Streetcar Extension Office Opens, Project Expected to be Less Disruptive
Published October 28th, 2020 at 12:15 PM
By Kevin Collison
Remember those trenches, makeshift bridges and orange fencing that disrupted downtown for what seemed an eternity when the starter streetcar line was built?
Aaron Adams, the project manager planning the Main Street extension from Union Station to UMKC, is confident this project, while longer, won’t be as troublesome.
“Everything we’re seeing right now is there will be less utility work than we saw downtown and it’s also a wider thoroughfare,” he said.
“We hope to be more efficient with construction and try to make the public feel as little pain as possible.”
Adams was in the conference room of the new project office for the Main Street extension at 1 E. Armour Blvd.
On the walls were a preliminary layout of the planned Main Street route cobbled together across sheets of paper, and for inspiration, a historic map of the once extensive Kansas City streetcar system.
The joint venture charged with preparing a final design and firm price tag for the estimated $351 million project is called KC Streetcar Constructors. It’s comprised of St. Joseph-based Herzog Contracting and Stacy and Witbeck of Alameda, Cal.
KCSC is working with the designer, HDR, and the project’s public partners, the KC Area Transportation Authority and the City of Kansas City.
The current schedule calls for actual streetcar line construction to begin in late summer 2022. Testing of the completed route with streetcars would start in February 2025 and actual operations would begin in late 2025.
The project got the green light from the Federal Transit Administration in August when the agency announced $50.8 million in funding for the extension, the first installment of the estimated $174.1 million federal share.
The remainder of the cost will be paid for locally through a transportation development district approved by voters living within the TDD in 2018. The TDD will levy a property tax surcharge and additional one-cent sales tax within its borders.

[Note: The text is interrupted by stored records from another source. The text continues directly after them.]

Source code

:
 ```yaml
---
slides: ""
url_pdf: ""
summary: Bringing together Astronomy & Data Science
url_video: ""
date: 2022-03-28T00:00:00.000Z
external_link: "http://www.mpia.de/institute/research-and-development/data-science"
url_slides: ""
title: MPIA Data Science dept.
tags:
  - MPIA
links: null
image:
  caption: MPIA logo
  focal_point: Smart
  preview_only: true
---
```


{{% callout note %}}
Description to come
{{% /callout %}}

The assessment bills for the TDD are likely to go out to property owners in the corridor late next year, according to Donna Mandelbaum, spokeswoman for the KC Streetcar Authority.

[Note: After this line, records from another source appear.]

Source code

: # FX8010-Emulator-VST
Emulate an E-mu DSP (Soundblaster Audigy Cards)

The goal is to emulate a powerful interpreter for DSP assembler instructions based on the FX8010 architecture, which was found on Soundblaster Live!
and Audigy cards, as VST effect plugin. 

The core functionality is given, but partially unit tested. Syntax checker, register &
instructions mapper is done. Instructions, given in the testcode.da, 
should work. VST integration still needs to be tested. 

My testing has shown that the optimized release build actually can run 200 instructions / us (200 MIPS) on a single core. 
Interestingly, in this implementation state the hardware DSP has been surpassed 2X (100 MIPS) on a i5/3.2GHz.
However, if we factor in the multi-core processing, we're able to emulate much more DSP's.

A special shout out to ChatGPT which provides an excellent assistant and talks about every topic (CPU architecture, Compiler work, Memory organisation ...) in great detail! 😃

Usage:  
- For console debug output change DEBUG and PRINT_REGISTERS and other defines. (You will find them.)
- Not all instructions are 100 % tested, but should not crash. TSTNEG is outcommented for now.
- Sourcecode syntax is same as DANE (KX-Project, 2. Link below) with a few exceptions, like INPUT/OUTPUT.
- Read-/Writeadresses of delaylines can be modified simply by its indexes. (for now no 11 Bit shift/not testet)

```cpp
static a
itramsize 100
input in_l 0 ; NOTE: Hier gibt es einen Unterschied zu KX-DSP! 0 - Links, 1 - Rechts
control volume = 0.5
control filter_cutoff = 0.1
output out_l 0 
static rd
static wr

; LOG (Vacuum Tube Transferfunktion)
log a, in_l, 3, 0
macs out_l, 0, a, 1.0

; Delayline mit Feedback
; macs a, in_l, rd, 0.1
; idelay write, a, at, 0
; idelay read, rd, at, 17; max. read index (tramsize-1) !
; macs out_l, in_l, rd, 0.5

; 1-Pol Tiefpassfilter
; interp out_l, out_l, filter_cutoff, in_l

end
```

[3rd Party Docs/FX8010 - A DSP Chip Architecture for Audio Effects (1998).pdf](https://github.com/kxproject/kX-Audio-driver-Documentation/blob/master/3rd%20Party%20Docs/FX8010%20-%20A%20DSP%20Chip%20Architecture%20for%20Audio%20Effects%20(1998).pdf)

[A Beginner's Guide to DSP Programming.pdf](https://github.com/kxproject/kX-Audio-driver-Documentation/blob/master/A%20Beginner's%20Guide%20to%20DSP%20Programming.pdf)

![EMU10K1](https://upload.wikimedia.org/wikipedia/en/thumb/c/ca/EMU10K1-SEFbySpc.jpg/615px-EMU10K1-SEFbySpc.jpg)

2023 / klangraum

Adams returns to Kansas City after helping design and build the initial downtown starter line that opened in May 2016. His latest project was helping Oklahoma City build its 5.29 mile streetcar line through downtown.
Herzog, which employs 2,500 people in St. Joe, has built a reputation in recent years as being a major national player in rail transit.

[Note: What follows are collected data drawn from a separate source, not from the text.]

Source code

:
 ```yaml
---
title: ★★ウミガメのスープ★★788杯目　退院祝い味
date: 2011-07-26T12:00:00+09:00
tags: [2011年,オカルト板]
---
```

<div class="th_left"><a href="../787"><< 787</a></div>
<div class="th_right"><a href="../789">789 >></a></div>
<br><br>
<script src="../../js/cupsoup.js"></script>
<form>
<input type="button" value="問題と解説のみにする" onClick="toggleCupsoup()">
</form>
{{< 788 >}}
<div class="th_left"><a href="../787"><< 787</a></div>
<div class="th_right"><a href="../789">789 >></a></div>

Other projects on Adams resume include commuter rail system serving Salt Lake City and nearby communities, the Dallas light rail and rail projects in the San Francisco Bay area and Seattle.
“We tout ourselves as the only company in the nation that can build, operate and maintain a rail transit system,” Adams said.
The Main Street extension will lay about 7 miles of track total, inbound and outbound. Earlier this year, the KC Streetcar Authority released a virtual birds-eye video of how the route would work.
The preliminary construction work will involve relocating private utilities including the Evergy electricity infrastructure, Spire natural gas lines and Google Fiber; and the city water and sewer lines.
The start of water and sewer line relocation work is expected soon, and will begin at Pershing Road and move south. The City Water Department has set up a webpage for people to keep track of that aspect of the project.
Adams said the KC Area Transportation Authority will coordinate the utility work with his firm providing assistance.
“The idea of our plan is to allow more efficient traffic flow through the work site,” he said. “Everything we’re seeing now is pointing to less utility work (than downtown).”
Four people are currently working in the KC Streetcar Constructors offices, which occupies 7,500 square-feet on the first floor of the two-story building at the southeast corner of Main and Armour.
Adams said more staff is expected to be hired after the first of the year.
If KC Streetcar Constructors ultimately is awarded the contract to build the Main Street extension, Adams said it would likely occupy the entire first floor of the building and employ about 50 people there.
He’s excited not only about the project, but how it will enhance what happens along the route.
“The overall development that will come will be like the starter line,” Adams said. “I will be looking forward to that.”